‘Poetry Pairings’ on the New York Times website

I just ran across for the first time this week, the New York Times ‘Poetry Pairings’ series. From the NYT website:

In our weekly “Poetry Pairing” series we collaborate with the Poetry Foundation to feature a work from its American Life in Poetry project alongside content from The Times that somehow echoes, extends or challenges the poem’s themes.

Check out the New York Times “Poetry Pairings” series here.

POEM: Parting with a View (Wislawa Szymborska)

I don’t reproach the spring
for starting up again.
I can’t blame it
for doing what it must
year after year.

I know that my grief
will not stop the green.
The grass blade my bend
but only in the wind.

It doesn’t pain me to see
that clumps of alders above the water
have something to rustle with again.

I take note of the fact
that the shore of a certain lake
is still—as if you were living—
as lovely as before.

I don’t resent
the view for its vista
of a sun-dazzled bay.

I am even able to imagine
some non-us
sitting at this minute
on a fallen birch trunk.

I respect their right
to whisper, laugh,
and lapse into happy silence.

I can even allow
that they are bound by love
and that he holds her
with a living arm.

Something freshly birdish
starts rustling in the reeds.
I sincerely want them
to hear it.

I don’t require changes
from the surf,
now diligent, now sluggish,
obeying not me.

I expect nothing
from the depths near the woods,
first emerald,
then sapphire,
then black.

There’s one thing I won’t agree to:
my own return.
The privilege of presence—
I give it up.

I survived you by enough,
and only by enough,
to contemplate from afar.

……………

Wislawa Szymborska

POEM: My Mission Statement (Joseph Di Prisco)

“To bring inspiration and innovation to every athlete in the world.”
- Nike Mission Statement

My mission is to be a unique driving experience.
My mission is to be putty in your hands.
My mission is to be your favorite pair of jeans.
My mission is to whisper in your ear in
Several pre-selected Romance languages.
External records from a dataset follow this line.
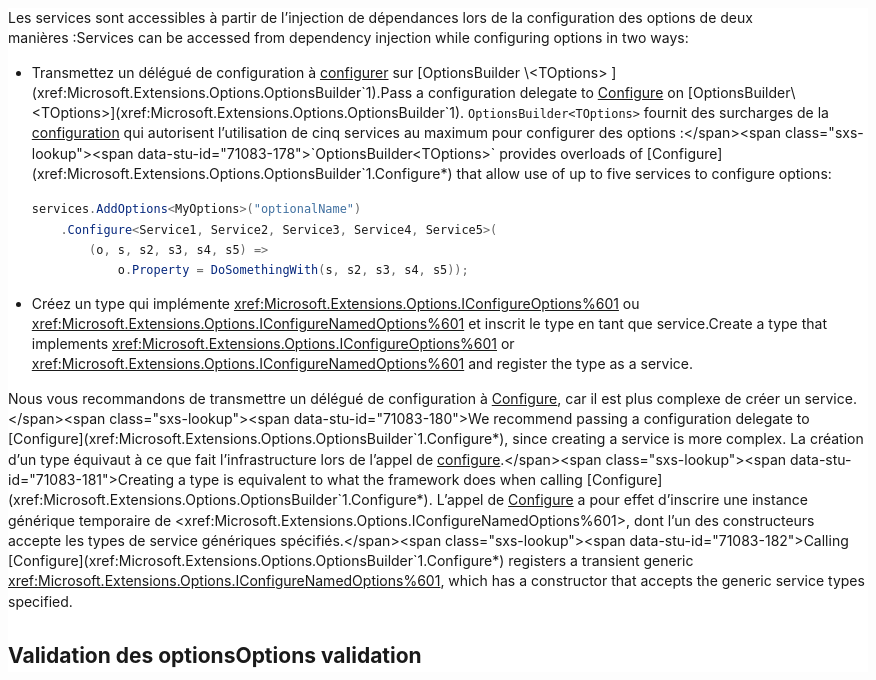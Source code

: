 <span data-ttu-id="71083-176">Les services sont accessibles à partir de l’injection de dépendances lors de la configuration des options de deux manières :</span><span class="sxs-lookup"><span data-stu-id="71083-176">Services can be accessed from dependency injection while configuring options in two ways:</span></span>

* <span data-ttu-id="71083-177">Transmettez un délégué de configuration à [configurer](xref:Microsoft.Extensions.Options.OptionsBuilder`1.Configure*) sur [OptionsBuilder \<TOptions> ](xref:Microsoft.Extensions.Options.OptionsBuilder`1).</span><span class="sxs-lookup"><span data-stu-id="71083-177">Pass a configuration delegate to [Configure](xref:Microsoft.Extensions.Options.OptionsBuilder`1.Configure*) on [OptionsBuilder\<TOptions>](xref:Microsoft.Extensions.Options.OptionsBuilder`1).</span></span> <span data-ttu-id="71083-178">`OptionsBuilder<TOptions>` fournit des surcharges de la [configuration](xref:Microsoft.Extensions.Options.OptionsBuilder`1.Configure*) qui autorisent l’utilisation de cinq services au maximum pour configurer des options :</span><span class="sxs-lookup"><span data-stu-id="71083-178">`OptionsBuilder<TOptions>` provides overloads of [Configure](xref:Microsoft.Extensions.Options.OptionsBuilder`1.Configure*) that allow use of up to five services to configure options:</span></span>

  ```csharp
  services.AddOptions<MyOptions>("optionalName")
      .Configure<Service1, Service2, Service3, Service4, Service5>(
          (o, s, s2, s3, s4, s5) => 
              o.Property = DoSomethingWith(s, s2, s3, s4, s5));
  ```

* <span data-ttu-id="71083-179">Créez un type qui implémente <xref:Microsoft.Extensions.Options.IConfigureOptions%601> ou <xref:Microsoft.Extensions.Options.IConfigureNamedOptions%601> et inscrit le type en tant que service.</span><span class="sxs-lookup"><span data-stu-id="71083-179">Create a type that implements <xref:Microsoft.Extensions.Options.IConfigureOptions%601> or <xref:Microsoft.Extensions.Options.IConfigureNamedOptions%601> and register the type as a service.</span></span>

<span data-ttu-id="71083-180">Nous vous recommandons de transmettre un délégué de configuration à [Configure](xref:Microsoft.Extensions.Options.OptionsBuilder`1.Configure*), car il est plus complexe de créer un service.</span><span class="sxs-lookup"><span data-stu-id="71083-180">We recommend passing a configuration delegate to [Configure](xref:Microsoft.Extensions.Options.OptionsBuilder`1.Configure*), since creating a service is more complex.</span></span> <span data-ttu-id="71083-181">La création d’un type équivaut à ce que fait l’infrastructure lors de l’appel de [configure](xref:Microsoft.Extensions.Options.OptionsBuilder`1.Configure*).</span><span class="sxs-lookup"><span data-stu-id="71083-181">Creating a type is equivalent to what the framework does when calling [Configure](xref:Microsoft.Extensions.Options.OptionsBuilder`1.Configure*).</span></span> <span data-ttu-id="71083-182">L’appel de [Configure](xref:Microsoft.Extensions.Options.OptionsBuilder`1.Configure*) a pour effet d’inscrire une instance générique temporaire de <xref:Microsoft.Extensions.Options.IConfigureNamedOptions%601>, dont l’un des constructeurs accepte les types de service génériques spécifiés.</span><span class="sxs-lookup"><span data-stu-id="71083-182">Calling [Configure](xref:Microsoft.Extensions.Options.OptionsBuilder`1.Configure*) registers a transient generic <xref:Microsoft.Extensions.Options.IConfigureNamedOptions%601>, which has a constructor that accepts the generic service types specified.</span></span> 

<a name="val"></a>

## <a name="options-validation"></a><span data-ttu-id="71083-183">Validation des options</span><span class="sxs-lookup"><span data-stu-id="71083-183">Options validation</span></span>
To star
In a movie that takes Sundance by storm.
(I hope Penelope Cruz will be in it
Even though she will contractually throw pans
Of ink on my head and shoot me colorfully
With a sleepy pistol and make her lips do that
Pouty thing upon which we can hang
The Collected Works of Henry James.)
Which reminds me. My mission is
to rewrite the dull parts of the Kama Sutra.
Because, listen, people! What’s a man without a dream?
I say he’s calamari soup. I say he’s a man without
A mission statement. This is why my mission
Is to be a global partner and a preferred
Provider. to serve nutritious food to
A hungry world. To leave it all on the field,
To go hard when coach calls my number.
My mission is to write one thing you must
Slip under your pillow. My mission is:
Be the pillow. My mission is: Be the night.
My mission is to bring inspiration and innovation
To every recluse in town, to every jaw-dropping
Wearer of a white mini, to every captain of
A space station, to every radio listener too shy
To call in, to even the stranger who left a nice note
On my windshield that time. To you, in especial.
My mission is to be in business for eternity.

……………

Joseph Di Prisco. Zyzzyva. Vol. XXVII, No. 3, Winter 2011.

POEM: The Raven Speaks (James Tate)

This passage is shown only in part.